Find each line in the following listing that has the string "True", then state the count and nothing else.

— MATERIAL TO PROCESS —
^^^^^^^^
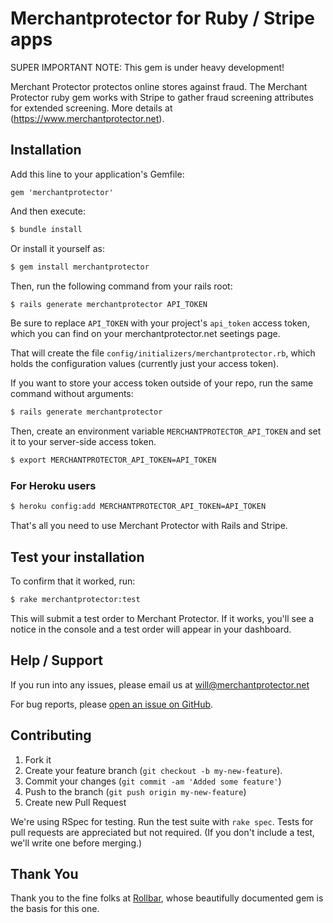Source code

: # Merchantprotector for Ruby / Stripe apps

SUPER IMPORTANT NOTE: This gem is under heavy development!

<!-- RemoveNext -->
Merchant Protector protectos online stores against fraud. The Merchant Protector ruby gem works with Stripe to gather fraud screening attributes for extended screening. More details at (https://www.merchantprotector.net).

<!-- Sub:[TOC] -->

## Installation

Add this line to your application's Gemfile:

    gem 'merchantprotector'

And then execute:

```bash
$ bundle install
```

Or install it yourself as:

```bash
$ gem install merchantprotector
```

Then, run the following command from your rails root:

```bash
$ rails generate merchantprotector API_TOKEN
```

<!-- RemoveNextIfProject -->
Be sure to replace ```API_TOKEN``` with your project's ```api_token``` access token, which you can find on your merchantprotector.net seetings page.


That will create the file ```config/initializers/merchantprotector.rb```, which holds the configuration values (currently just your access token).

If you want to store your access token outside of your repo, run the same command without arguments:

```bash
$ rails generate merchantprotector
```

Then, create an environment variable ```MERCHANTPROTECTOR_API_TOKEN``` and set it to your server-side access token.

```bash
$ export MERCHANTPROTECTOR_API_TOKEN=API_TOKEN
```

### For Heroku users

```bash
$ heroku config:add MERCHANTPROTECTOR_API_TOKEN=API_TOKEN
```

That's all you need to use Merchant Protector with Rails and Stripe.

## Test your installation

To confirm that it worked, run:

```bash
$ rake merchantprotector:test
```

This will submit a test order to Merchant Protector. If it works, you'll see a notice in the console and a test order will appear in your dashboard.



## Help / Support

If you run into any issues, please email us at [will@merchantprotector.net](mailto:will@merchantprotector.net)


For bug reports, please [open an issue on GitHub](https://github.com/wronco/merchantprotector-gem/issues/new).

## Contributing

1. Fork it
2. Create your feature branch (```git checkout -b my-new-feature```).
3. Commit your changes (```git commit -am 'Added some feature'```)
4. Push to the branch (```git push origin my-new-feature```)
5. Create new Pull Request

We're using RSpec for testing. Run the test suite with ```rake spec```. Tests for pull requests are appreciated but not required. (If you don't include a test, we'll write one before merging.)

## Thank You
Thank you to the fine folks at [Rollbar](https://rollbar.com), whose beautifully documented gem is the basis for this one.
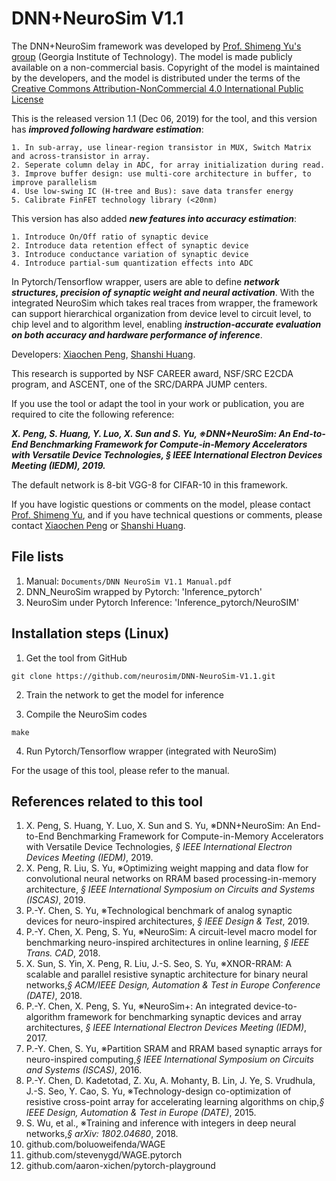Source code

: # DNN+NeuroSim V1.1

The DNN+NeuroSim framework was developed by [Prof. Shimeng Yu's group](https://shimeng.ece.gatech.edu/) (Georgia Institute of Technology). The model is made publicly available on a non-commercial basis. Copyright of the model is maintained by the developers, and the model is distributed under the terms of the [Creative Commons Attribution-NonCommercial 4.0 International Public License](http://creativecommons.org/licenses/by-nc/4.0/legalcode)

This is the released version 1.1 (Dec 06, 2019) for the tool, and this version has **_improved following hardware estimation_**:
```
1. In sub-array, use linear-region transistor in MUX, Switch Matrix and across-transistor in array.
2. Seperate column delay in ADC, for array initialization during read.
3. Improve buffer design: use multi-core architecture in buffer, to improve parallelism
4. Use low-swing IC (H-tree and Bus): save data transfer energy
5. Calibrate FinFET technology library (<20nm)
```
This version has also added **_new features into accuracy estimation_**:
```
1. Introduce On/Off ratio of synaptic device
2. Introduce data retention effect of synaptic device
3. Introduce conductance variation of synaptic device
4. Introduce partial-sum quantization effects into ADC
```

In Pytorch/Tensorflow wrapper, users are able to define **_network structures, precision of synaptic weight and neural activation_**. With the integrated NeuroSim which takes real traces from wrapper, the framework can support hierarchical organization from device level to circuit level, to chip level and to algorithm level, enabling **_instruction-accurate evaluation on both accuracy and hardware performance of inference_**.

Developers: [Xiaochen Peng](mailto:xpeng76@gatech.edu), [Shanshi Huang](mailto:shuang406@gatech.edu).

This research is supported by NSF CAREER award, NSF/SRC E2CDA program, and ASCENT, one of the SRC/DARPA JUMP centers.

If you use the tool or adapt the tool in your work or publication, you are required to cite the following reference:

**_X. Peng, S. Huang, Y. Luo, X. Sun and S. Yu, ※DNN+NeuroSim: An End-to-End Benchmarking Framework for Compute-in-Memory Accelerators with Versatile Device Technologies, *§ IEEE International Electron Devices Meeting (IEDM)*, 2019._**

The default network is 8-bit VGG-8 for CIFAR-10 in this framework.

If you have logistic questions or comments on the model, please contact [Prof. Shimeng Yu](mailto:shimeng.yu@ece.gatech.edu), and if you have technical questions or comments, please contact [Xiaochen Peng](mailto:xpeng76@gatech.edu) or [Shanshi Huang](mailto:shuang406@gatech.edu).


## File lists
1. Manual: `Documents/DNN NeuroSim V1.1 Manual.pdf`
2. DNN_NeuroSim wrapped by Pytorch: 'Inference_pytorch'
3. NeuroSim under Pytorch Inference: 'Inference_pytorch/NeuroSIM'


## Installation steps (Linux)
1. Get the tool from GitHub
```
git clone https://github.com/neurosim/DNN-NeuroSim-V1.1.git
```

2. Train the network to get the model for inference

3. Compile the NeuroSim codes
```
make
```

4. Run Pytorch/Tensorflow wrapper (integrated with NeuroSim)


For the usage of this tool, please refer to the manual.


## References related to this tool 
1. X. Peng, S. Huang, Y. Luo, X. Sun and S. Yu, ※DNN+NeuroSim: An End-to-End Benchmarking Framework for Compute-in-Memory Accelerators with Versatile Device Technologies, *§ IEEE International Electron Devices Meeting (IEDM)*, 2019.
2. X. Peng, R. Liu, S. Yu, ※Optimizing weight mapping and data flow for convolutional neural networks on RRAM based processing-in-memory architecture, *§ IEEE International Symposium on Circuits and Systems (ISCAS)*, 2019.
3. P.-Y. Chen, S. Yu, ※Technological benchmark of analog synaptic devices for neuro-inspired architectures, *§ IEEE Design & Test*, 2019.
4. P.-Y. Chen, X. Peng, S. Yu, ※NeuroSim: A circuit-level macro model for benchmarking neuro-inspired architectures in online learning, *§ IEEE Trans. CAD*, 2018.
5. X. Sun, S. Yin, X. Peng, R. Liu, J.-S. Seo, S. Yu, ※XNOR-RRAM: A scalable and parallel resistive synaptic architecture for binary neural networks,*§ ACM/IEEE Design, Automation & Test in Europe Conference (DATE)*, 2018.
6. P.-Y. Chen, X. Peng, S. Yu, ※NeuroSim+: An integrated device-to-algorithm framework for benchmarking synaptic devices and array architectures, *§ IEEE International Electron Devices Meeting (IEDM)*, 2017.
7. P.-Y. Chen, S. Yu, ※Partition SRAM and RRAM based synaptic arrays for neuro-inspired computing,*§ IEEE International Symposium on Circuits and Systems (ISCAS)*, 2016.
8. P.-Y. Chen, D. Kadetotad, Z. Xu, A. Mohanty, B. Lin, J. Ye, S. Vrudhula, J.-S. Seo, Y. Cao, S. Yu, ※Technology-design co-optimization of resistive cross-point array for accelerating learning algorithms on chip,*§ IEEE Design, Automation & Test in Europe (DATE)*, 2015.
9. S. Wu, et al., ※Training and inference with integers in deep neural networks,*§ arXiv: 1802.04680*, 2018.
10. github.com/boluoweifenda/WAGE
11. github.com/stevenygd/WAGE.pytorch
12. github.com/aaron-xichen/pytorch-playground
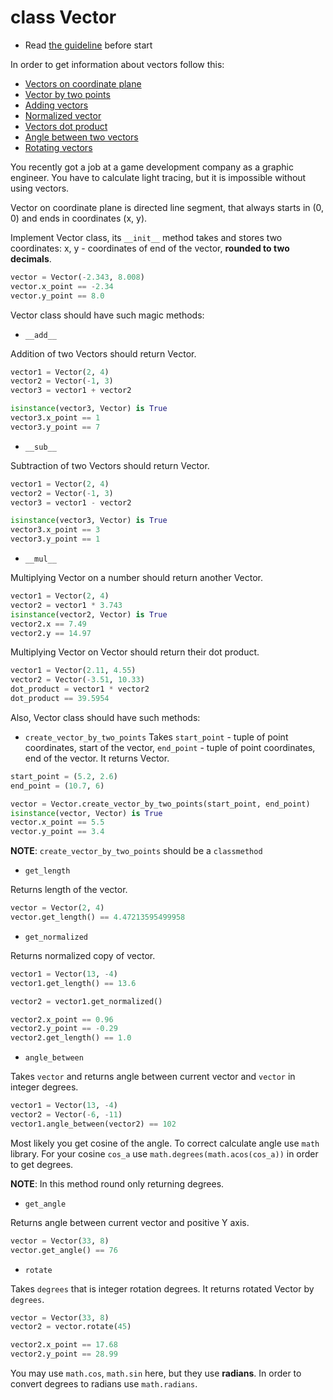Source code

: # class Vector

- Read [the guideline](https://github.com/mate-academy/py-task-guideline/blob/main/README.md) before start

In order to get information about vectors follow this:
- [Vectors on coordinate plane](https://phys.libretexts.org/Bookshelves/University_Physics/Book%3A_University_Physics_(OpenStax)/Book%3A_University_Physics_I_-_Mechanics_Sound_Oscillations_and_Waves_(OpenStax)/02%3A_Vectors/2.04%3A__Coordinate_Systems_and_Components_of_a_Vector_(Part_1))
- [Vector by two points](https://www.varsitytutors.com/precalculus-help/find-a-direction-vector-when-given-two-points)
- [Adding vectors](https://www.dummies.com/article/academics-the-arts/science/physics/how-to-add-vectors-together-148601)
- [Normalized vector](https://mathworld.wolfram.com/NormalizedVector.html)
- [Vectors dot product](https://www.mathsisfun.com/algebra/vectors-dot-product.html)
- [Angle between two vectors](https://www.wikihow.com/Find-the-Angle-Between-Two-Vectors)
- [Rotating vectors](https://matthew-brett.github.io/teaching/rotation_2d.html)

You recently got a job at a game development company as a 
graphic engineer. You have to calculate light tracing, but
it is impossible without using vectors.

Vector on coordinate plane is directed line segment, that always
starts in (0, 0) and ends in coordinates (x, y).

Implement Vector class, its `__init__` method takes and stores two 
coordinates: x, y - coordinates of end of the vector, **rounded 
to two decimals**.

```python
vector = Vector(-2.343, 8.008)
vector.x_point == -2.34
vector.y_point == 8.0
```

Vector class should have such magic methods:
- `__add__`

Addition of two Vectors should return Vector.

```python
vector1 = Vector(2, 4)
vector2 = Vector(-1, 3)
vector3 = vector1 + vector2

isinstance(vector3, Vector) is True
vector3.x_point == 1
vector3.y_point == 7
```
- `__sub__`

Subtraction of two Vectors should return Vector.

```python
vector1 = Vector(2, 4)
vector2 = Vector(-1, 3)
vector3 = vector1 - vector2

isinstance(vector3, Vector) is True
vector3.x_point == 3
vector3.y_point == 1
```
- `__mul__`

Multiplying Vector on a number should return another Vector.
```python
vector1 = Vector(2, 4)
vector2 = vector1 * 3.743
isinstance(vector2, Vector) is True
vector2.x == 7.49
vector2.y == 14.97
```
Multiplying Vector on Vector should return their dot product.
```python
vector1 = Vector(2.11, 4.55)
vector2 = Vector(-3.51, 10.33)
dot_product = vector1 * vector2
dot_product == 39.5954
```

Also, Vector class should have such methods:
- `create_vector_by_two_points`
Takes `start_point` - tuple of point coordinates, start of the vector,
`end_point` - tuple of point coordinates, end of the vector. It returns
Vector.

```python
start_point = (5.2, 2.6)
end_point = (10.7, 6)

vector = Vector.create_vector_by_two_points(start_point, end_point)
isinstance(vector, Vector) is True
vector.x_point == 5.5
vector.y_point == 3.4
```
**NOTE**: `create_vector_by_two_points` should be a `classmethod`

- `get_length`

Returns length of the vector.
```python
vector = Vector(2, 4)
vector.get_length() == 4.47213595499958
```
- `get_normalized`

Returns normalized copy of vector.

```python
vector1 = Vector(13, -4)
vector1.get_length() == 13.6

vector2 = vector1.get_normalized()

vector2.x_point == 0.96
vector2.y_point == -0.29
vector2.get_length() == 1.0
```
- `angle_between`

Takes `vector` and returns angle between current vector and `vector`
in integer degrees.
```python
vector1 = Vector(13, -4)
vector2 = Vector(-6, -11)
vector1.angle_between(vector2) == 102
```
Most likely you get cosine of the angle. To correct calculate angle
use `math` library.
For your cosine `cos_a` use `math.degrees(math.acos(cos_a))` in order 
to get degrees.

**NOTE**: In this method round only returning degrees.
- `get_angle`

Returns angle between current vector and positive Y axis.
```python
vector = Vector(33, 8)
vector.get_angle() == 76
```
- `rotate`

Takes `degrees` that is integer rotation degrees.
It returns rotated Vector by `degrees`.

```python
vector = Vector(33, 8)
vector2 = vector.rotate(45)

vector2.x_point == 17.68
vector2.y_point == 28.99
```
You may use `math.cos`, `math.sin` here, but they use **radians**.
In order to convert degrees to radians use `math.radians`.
^^^^^^^^
— RESULT OF THIS TASK —
4